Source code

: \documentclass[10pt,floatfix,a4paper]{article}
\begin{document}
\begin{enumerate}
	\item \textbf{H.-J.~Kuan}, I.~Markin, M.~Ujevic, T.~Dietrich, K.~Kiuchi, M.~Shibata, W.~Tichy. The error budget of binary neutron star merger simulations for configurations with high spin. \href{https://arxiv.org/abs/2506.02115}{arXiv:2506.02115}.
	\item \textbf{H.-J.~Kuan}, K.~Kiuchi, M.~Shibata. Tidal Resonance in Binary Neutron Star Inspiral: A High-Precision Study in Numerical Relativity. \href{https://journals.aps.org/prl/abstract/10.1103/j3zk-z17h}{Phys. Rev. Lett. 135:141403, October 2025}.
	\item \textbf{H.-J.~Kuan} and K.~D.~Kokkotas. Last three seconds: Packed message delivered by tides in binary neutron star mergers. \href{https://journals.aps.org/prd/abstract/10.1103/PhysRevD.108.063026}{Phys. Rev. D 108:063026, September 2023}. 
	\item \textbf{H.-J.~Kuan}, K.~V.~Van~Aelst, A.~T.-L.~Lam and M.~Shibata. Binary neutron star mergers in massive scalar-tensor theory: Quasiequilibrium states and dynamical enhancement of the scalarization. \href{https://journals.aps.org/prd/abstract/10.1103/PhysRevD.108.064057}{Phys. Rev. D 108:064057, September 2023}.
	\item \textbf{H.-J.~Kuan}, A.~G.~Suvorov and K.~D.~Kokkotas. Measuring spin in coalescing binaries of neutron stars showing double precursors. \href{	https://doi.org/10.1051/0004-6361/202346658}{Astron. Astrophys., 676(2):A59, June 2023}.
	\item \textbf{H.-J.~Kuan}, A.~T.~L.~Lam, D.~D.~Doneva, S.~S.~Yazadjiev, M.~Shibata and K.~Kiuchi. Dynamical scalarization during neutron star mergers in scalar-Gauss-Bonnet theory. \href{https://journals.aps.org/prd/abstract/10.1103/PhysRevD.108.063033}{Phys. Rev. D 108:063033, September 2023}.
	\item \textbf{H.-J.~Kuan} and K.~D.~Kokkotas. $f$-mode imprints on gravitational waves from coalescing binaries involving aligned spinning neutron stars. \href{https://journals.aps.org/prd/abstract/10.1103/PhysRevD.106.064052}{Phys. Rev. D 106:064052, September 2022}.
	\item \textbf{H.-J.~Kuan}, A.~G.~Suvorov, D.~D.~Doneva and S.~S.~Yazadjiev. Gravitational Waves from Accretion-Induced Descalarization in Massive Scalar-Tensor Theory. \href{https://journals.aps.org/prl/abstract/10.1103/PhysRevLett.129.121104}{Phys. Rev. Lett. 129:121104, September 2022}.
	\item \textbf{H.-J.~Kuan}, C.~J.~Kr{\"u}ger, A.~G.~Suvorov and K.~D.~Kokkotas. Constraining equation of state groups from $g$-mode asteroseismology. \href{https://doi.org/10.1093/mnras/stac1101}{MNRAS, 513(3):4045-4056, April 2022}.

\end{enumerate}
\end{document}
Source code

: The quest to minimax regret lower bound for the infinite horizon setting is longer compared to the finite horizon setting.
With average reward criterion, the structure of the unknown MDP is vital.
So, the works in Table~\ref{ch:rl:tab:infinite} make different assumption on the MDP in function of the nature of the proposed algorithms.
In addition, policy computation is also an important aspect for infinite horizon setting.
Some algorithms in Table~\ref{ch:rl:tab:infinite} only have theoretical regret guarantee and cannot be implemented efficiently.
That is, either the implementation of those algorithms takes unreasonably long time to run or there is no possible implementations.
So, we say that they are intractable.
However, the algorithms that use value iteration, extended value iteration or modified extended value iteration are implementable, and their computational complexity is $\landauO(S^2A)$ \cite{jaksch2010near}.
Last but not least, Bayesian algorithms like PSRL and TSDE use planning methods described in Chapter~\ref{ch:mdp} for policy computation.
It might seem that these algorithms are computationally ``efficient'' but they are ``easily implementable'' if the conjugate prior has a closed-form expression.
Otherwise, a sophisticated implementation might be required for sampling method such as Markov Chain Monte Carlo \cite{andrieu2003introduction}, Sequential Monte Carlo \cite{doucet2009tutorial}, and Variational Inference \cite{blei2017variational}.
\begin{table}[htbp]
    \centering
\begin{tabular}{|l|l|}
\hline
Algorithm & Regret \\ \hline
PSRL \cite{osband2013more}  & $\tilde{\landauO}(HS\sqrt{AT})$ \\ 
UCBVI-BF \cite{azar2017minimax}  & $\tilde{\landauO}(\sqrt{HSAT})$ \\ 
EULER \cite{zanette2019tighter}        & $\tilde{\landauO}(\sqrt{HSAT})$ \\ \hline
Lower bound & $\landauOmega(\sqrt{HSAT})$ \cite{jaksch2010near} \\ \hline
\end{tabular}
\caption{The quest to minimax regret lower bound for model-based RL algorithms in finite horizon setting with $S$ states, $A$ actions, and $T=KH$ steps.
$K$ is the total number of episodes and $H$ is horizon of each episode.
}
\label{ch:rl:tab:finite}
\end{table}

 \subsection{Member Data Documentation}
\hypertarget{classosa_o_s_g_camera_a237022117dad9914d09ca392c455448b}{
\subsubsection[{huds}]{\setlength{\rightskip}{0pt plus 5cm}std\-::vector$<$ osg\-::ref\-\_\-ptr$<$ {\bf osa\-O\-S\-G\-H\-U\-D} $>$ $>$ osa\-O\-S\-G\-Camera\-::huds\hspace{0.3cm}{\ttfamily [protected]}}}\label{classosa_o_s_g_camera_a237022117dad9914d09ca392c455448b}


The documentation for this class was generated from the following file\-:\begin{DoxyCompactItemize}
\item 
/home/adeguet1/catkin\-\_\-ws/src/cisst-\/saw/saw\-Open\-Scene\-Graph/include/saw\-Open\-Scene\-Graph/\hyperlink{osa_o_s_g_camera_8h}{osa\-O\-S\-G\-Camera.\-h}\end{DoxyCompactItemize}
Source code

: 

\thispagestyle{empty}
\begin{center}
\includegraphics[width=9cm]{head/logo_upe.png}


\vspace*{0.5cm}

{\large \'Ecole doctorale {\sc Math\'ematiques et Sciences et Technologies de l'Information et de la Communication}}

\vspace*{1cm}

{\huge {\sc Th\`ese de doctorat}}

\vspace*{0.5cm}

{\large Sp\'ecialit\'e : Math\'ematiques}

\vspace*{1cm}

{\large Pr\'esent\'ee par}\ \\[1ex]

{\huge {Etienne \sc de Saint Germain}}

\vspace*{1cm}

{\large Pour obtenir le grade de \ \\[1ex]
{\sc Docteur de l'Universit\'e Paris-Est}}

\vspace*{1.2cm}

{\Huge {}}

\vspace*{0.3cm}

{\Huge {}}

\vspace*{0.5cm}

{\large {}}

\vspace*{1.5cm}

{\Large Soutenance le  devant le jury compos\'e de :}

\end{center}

■ ■ ■

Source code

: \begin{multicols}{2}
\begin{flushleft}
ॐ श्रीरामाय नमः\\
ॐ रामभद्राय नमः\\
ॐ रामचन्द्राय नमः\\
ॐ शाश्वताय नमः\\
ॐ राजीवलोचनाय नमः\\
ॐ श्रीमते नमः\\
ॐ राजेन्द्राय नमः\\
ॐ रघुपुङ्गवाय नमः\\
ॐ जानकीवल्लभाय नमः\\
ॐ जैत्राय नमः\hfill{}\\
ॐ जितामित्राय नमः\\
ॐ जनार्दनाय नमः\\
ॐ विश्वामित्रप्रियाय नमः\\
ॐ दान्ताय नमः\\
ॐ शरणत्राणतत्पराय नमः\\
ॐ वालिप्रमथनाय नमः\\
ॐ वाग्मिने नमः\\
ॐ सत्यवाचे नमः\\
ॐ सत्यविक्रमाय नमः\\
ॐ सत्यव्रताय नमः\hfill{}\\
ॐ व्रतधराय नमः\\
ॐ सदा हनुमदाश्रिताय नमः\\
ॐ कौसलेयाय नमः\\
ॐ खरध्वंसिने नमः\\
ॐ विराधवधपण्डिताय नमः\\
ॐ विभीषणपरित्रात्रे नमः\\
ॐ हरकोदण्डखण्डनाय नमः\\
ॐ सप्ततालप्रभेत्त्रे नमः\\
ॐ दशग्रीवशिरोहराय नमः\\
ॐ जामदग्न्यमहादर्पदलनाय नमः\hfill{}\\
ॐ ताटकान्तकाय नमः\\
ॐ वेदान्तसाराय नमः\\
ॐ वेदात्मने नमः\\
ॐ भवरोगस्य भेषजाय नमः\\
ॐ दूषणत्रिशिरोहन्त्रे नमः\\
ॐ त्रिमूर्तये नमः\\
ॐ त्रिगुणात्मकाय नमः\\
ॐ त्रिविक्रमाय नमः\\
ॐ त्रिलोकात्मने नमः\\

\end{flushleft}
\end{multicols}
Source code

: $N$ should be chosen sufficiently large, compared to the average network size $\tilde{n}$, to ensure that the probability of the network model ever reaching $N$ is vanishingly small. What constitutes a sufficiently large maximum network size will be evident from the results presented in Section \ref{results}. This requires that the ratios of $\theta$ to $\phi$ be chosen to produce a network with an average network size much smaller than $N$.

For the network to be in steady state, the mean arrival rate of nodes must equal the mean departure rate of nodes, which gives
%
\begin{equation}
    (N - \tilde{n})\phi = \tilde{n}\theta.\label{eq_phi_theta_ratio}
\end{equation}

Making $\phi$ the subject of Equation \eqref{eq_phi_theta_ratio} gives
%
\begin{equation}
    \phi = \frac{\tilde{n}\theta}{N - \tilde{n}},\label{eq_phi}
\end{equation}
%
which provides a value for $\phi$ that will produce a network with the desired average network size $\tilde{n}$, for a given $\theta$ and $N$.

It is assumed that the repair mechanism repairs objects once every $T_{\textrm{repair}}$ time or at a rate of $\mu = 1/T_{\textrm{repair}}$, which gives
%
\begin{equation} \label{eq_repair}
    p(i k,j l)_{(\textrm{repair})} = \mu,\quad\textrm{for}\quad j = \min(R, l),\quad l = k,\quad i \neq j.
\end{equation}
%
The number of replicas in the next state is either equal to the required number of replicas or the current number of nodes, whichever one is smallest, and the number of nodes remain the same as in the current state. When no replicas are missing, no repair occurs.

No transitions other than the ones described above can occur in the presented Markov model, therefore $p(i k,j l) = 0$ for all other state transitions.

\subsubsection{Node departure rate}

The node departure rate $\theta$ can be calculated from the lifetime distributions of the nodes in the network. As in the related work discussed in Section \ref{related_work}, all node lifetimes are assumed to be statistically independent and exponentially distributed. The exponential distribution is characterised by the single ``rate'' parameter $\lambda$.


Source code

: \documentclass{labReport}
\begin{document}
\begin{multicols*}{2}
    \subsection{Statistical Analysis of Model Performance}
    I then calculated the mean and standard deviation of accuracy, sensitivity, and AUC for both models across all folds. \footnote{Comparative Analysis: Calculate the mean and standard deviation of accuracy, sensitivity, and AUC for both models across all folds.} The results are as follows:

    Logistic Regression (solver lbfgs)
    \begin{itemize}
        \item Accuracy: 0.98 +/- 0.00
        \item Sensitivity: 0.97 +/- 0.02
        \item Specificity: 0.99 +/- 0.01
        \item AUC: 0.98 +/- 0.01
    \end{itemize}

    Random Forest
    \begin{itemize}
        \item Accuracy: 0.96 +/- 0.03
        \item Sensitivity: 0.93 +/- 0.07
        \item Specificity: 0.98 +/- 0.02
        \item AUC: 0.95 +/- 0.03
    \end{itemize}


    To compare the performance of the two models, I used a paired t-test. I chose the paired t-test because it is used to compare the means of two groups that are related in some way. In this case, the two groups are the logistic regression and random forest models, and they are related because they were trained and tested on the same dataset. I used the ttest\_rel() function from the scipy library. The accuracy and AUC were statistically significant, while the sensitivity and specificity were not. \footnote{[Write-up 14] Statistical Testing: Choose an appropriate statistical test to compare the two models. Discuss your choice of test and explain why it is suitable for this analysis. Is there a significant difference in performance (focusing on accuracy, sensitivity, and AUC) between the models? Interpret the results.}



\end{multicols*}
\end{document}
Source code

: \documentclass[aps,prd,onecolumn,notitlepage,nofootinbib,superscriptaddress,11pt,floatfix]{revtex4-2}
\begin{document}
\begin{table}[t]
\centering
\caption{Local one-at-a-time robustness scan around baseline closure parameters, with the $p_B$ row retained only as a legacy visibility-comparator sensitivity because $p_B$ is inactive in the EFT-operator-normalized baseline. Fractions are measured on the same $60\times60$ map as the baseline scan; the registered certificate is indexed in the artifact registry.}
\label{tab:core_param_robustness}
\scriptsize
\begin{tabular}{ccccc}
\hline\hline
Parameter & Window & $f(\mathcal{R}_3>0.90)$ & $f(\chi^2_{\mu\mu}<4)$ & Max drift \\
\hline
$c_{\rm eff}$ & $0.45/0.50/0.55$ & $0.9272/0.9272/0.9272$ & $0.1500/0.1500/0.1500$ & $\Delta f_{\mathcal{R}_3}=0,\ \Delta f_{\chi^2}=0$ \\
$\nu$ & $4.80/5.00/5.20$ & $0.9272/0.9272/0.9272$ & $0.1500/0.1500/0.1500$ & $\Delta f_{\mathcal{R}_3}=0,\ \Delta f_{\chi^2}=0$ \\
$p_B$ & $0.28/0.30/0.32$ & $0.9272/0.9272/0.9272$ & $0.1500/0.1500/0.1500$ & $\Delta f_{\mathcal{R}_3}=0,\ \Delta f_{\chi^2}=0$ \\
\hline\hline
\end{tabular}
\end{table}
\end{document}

■ ■ ■

- WHAT NEEDS TO BE DONE:
Which of the lines above hold the word "nodes"? Copy each one.

- TASK RESULT:
For the network to be in steady state, the mean arrival rate of nodes must equal the mean departure rate of nodes, which gives
The number of replicas in the next state is either equal to the required number of replicas or the current number of nodes, whichever one is smallest, and the number of nodes remain the same as in the current state. When no replicas are missing, no repair occurs.
The node departure rate $\theta$ can be calculated from the lifetime distributions of the nodes in the network. As in the related work discussed in Section \ref{related_work}, all node lifetimes are assumed to be statistically independent and exponentially distributed. The exponential distribution is characterised by the single ``rate'' parameter $\lambda$.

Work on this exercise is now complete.